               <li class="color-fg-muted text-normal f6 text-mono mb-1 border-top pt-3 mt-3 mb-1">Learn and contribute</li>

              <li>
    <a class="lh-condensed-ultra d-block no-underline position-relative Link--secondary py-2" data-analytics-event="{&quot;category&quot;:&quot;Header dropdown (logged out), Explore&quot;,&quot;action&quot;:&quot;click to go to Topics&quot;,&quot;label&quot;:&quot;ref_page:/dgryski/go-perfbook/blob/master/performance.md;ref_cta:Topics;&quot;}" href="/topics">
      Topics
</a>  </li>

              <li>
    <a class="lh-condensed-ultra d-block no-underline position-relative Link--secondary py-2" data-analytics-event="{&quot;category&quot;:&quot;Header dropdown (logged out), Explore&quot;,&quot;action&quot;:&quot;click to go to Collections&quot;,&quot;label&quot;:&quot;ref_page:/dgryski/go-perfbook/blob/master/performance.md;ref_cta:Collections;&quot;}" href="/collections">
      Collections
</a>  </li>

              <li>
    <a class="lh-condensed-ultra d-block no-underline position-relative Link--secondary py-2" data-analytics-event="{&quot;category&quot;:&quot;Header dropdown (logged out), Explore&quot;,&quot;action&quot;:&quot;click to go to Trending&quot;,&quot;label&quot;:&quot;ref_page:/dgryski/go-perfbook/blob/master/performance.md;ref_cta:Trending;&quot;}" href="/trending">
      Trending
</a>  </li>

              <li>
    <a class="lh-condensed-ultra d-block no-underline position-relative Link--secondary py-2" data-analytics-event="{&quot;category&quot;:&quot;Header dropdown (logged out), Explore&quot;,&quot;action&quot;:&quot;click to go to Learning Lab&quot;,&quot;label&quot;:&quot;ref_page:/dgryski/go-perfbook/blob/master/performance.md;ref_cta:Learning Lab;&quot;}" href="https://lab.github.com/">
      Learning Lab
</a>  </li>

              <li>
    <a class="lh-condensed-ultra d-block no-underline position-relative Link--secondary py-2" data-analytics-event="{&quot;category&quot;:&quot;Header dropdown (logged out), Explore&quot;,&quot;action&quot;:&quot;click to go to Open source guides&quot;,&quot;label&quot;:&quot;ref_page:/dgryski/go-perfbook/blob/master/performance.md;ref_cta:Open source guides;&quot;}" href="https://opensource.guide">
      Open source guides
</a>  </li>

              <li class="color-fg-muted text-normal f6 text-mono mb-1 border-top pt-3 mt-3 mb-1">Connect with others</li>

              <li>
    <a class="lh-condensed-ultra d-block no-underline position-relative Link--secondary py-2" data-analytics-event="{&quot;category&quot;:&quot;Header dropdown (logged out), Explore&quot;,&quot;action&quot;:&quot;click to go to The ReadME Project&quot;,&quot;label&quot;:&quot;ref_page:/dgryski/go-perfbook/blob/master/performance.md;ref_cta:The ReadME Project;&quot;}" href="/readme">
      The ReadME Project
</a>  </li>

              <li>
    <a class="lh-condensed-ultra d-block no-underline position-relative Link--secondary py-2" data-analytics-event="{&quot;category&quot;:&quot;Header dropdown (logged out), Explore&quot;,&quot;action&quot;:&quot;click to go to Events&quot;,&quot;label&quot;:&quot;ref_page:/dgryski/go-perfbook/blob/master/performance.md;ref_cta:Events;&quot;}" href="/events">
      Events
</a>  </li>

- - - -

Task directions: Filter the entries above down to the lines that hold the word "ReadME", and copy those lines.

Output below:
    <a class="lh-condensed-ultra d-block no-underline position-relative Link--secondary py-2" data-analytics-event="{&quot;category&quot;:&quot;Header dropdown (logged out), Explore&quot;,&quot;action&quot;:&quot;click to go to The ReadME Project&quot;,&quot;label&quot;:&quot;ref_page:/dgryski/go-perfbook/blob/master/performance.md;ref_cta:The ReadME Project;&quot;}" href="/readme">
      The ReadME Project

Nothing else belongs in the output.